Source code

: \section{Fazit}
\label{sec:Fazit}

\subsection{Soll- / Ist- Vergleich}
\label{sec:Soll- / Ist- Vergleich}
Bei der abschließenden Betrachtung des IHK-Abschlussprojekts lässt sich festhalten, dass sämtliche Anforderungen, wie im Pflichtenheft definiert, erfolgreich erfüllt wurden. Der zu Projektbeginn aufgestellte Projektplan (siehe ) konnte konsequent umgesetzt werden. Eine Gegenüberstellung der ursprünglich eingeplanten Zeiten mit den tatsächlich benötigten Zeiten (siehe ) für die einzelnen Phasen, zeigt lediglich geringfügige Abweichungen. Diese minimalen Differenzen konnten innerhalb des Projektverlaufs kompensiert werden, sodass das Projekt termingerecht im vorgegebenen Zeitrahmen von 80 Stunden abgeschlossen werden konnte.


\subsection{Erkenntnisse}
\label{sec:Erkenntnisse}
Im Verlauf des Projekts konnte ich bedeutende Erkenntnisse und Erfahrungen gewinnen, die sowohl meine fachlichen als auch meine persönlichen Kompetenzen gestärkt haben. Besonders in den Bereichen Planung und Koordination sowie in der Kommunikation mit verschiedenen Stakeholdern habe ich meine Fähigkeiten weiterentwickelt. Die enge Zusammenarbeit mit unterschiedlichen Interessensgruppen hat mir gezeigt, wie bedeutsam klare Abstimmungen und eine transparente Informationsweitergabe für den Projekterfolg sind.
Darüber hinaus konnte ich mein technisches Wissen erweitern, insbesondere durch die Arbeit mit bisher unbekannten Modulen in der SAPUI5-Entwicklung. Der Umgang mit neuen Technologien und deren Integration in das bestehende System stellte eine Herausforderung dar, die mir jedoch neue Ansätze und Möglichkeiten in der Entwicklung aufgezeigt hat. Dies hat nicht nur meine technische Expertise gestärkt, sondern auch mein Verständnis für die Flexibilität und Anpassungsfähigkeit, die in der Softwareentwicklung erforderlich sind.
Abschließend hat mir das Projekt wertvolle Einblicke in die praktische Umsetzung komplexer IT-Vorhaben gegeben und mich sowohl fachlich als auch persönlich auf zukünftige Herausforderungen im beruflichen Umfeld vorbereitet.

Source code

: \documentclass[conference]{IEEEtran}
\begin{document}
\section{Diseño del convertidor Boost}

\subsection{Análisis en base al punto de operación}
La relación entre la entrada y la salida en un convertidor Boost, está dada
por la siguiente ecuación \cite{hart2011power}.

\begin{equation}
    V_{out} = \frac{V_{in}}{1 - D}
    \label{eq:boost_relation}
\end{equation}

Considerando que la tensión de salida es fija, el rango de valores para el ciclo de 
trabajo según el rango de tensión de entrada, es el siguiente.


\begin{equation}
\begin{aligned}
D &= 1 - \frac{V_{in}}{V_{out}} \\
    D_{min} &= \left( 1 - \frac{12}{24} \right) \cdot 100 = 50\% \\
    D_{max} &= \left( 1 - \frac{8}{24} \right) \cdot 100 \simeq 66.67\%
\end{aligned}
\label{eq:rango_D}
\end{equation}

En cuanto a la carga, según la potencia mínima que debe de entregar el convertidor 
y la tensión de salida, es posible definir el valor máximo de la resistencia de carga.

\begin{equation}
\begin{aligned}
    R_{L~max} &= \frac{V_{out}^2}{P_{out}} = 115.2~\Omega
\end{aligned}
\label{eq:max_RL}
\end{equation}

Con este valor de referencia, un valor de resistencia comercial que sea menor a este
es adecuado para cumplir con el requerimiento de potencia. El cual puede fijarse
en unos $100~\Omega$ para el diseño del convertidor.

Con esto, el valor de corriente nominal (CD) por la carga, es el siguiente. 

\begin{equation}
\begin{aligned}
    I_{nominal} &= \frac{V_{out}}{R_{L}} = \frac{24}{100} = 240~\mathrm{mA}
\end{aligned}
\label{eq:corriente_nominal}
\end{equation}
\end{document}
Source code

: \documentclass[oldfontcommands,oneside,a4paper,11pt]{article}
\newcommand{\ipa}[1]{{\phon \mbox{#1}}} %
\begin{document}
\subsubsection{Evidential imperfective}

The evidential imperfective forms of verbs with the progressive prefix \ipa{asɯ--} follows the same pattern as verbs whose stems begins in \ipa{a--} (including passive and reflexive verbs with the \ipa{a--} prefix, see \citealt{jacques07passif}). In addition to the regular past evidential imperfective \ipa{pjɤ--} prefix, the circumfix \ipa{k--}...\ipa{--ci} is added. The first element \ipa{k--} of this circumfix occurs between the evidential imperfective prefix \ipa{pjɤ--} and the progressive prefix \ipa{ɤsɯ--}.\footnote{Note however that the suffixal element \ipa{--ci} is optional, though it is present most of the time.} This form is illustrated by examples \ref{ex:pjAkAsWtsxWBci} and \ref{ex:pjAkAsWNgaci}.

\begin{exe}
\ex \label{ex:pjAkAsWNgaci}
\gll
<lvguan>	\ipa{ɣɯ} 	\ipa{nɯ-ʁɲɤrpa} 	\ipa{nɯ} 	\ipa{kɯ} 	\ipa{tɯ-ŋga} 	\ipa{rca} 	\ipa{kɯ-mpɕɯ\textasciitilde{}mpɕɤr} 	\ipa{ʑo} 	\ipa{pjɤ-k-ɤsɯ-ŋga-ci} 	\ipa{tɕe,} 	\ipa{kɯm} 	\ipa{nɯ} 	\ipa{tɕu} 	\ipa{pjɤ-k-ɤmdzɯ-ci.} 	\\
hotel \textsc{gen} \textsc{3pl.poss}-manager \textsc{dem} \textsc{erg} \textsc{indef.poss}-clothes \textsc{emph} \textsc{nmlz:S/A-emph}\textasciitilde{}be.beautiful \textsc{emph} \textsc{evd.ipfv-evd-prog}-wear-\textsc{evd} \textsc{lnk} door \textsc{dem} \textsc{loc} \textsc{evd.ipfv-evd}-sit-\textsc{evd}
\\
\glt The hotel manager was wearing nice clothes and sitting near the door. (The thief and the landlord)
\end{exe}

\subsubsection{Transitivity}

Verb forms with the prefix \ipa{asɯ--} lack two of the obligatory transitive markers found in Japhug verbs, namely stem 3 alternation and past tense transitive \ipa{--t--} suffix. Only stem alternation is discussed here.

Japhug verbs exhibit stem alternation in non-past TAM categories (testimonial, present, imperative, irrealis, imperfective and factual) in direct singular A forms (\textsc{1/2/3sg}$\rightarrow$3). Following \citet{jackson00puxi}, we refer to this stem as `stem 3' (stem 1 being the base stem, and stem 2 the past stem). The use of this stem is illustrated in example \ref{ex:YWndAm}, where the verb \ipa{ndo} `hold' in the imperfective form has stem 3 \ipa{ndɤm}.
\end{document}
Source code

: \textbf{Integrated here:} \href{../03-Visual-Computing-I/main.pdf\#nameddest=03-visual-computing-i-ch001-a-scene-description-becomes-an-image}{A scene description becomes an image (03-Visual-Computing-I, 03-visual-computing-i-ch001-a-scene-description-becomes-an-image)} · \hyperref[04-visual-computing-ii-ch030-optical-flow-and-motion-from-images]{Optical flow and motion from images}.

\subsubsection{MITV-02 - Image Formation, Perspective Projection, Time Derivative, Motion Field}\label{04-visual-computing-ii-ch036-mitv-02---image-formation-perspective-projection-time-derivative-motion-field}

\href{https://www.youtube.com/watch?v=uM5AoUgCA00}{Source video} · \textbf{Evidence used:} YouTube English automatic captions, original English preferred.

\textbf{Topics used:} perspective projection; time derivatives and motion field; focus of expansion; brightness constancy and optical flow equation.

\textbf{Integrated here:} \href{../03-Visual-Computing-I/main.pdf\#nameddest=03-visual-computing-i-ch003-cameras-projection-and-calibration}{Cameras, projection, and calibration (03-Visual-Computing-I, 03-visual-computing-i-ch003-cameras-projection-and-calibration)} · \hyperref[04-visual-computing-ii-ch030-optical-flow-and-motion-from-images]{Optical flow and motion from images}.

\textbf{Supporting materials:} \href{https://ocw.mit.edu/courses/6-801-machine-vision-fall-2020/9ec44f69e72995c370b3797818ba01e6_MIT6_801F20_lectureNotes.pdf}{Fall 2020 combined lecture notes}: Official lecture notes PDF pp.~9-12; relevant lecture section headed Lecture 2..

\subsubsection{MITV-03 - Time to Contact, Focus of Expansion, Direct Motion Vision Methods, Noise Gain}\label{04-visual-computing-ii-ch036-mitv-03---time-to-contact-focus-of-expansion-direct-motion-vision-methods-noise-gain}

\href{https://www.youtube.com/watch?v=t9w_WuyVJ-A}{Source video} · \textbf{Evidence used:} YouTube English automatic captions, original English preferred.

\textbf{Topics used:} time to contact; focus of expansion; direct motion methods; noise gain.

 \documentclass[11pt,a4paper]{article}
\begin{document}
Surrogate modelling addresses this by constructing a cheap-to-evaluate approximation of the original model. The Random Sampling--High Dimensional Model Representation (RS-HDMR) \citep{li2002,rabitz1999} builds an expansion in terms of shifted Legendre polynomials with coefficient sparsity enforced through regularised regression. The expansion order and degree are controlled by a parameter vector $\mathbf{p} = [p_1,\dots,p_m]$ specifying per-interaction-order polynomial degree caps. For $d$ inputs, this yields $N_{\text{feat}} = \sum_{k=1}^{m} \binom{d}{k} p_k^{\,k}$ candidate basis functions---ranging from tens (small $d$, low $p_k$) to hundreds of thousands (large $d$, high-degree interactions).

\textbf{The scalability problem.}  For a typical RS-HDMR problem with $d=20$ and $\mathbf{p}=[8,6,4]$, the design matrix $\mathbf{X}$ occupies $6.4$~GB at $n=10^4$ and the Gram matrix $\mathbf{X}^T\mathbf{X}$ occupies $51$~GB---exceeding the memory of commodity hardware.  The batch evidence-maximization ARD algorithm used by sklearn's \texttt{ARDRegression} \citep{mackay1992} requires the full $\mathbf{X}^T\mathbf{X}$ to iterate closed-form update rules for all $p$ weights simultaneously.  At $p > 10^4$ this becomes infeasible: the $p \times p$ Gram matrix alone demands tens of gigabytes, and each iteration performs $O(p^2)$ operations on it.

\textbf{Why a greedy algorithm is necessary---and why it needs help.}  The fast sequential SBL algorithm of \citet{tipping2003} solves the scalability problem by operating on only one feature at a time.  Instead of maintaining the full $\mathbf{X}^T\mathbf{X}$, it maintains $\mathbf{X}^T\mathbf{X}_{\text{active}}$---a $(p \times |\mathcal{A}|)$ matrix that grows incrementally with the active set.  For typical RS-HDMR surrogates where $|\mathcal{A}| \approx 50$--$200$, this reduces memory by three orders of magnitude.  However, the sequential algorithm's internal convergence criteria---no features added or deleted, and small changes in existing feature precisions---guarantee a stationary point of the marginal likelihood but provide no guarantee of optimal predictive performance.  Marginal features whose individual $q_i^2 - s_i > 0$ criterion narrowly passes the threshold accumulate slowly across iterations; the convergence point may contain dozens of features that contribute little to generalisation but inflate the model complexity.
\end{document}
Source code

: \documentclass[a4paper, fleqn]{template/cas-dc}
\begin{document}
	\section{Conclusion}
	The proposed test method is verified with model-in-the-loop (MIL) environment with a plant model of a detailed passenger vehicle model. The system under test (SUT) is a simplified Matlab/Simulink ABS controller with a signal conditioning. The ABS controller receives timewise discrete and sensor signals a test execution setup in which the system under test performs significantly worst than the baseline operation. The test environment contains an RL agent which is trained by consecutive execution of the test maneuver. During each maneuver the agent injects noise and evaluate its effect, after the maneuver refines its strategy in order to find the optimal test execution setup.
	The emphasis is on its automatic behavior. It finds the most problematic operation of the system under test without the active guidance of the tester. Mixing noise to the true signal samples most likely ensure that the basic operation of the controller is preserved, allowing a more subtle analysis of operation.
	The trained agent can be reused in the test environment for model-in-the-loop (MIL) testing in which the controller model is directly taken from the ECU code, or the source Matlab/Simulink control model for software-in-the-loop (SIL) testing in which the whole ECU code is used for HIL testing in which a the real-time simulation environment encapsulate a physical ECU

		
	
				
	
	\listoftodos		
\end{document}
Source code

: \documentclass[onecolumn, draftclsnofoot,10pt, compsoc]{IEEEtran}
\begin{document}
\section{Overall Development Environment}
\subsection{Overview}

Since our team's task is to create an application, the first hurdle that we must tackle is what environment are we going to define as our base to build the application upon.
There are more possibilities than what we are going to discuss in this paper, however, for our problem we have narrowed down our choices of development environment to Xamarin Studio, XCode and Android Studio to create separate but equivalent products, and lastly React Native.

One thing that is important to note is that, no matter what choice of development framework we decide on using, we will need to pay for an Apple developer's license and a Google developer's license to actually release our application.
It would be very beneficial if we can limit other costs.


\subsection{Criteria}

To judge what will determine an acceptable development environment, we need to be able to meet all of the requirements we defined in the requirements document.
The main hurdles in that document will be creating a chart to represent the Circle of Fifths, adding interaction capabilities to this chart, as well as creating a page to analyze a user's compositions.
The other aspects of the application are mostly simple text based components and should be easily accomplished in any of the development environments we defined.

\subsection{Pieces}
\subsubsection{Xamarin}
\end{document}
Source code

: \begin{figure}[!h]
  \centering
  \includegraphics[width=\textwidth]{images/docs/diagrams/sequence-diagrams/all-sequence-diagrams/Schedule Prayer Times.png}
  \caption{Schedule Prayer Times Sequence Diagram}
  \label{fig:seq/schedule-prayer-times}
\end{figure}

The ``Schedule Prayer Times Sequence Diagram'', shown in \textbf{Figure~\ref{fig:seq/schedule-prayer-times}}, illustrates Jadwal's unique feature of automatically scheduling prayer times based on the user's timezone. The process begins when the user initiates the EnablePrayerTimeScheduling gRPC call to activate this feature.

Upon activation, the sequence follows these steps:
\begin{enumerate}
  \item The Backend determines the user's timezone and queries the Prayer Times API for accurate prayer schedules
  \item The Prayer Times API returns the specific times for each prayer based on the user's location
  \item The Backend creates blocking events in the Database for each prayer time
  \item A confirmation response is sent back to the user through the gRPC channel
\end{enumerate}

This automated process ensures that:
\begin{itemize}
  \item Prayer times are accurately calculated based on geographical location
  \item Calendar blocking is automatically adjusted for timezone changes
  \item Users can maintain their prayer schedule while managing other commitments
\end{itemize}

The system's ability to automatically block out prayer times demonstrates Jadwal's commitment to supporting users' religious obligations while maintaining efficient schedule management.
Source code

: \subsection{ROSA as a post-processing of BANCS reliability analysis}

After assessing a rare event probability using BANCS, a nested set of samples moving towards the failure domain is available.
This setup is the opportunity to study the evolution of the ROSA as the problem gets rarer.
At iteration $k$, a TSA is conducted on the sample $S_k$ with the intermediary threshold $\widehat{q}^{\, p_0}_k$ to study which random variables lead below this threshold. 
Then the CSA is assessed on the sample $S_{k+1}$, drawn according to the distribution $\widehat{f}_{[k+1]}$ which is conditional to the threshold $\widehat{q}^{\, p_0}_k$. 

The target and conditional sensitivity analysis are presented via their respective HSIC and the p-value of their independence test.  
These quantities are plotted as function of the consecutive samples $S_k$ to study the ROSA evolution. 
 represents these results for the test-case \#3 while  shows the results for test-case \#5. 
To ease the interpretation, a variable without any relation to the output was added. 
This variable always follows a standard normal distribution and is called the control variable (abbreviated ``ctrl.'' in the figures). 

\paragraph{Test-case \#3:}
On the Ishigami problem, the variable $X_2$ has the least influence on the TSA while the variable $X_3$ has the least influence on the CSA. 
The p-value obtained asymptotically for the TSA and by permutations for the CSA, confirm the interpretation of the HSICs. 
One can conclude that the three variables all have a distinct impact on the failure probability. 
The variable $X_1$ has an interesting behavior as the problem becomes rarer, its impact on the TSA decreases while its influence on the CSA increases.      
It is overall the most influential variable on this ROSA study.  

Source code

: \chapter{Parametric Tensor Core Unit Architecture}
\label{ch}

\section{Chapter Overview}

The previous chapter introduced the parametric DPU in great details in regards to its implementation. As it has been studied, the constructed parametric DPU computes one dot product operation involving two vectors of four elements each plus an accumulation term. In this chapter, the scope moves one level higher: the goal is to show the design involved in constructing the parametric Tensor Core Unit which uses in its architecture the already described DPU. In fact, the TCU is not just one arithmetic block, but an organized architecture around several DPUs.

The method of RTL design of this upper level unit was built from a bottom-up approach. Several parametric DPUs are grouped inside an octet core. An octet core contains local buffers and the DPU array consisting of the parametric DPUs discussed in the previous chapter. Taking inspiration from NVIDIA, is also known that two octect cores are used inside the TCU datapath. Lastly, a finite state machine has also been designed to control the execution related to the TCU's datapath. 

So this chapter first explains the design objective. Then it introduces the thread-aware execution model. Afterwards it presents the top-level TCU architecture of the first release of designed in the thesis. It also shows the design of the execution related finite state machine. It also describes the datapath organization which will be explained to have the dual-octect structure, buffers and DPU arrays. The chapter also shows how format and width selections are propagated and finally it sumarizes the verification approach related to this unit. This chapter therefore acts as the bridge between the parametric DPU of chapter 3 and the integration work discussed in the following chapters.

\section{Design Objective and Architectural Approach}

Your instructions:
Copy out, word for word, the part of the entries above that begins at the line with "accurate prayer schedules" and ends at the line with "On the Ishigami", including both.

Reply:
  \item The Backend determines the user's timezone and queries the Prayer Times API for accurate prayer schedules
  \item The Prayer Times API returns the specific times for each prayer based on the user's location
  \item The Backend creates blocking events in the Database for each prayer time
  \item A confirmation response is sent back to the user through the gRPC channel
\end{enumerate}

This automated process ensures that:
\begin{itemize}
  \item Prayer times are accurately calculated based on geographical location
  \item Calendar blocking is automatically adjusted for timezone changes
  \item Users can maintain their prayer schedule while managing other commitments
\end{itemize}

The system's ability to automatically block out prayer times demonstrates Jadwal's commitment to supporting users' religious obligations while maintaining efficient schedule management.
Source code

: \subsection{ROSA as a post-processing of BANCS reliability analysis}

After assessing a rare event probability using BANCS, a nested set of samples moving towards the failure domain is available.
This setup is the opportunity to study the evolution of the ROSA as the problem gets rarer.
At iteration $k$, a TSA is conducted on the sample $S_k$ with the intermediary threshold $\widehat{q}^{\, p_0}_k$ to study which random variables lead below this threshold. 
Then the CSA is assessed on the sample $S_{k+1}$, drawn according to the distribution $\widehat{f}_{[k+1]}$ which is conditional to the threshold $\widehat{q}^{\, p_0}_k$. 

The target and conditional sensitivity analysis are presented via their respective HSIC and the p-value of their independence test.  
These quantities are plotted as function of the consecutive samples $S_k$ to study the ROSA evolution. 
 represents these results for the test-case \#3 while  shows the results for test-case \#5. 
To ease the interpretation, a variable without any relation to the output was added. 
This variable always follows a standard normal distribution and is called the control variable (abbreviated ``ctrl.'' in the figures). 

\paragraph{Test-case \#3:}
On the Ishigami problem, the variable $X_2$ has the least influence on the TSA while the variable $X_3$ has the least influence on the CSA. 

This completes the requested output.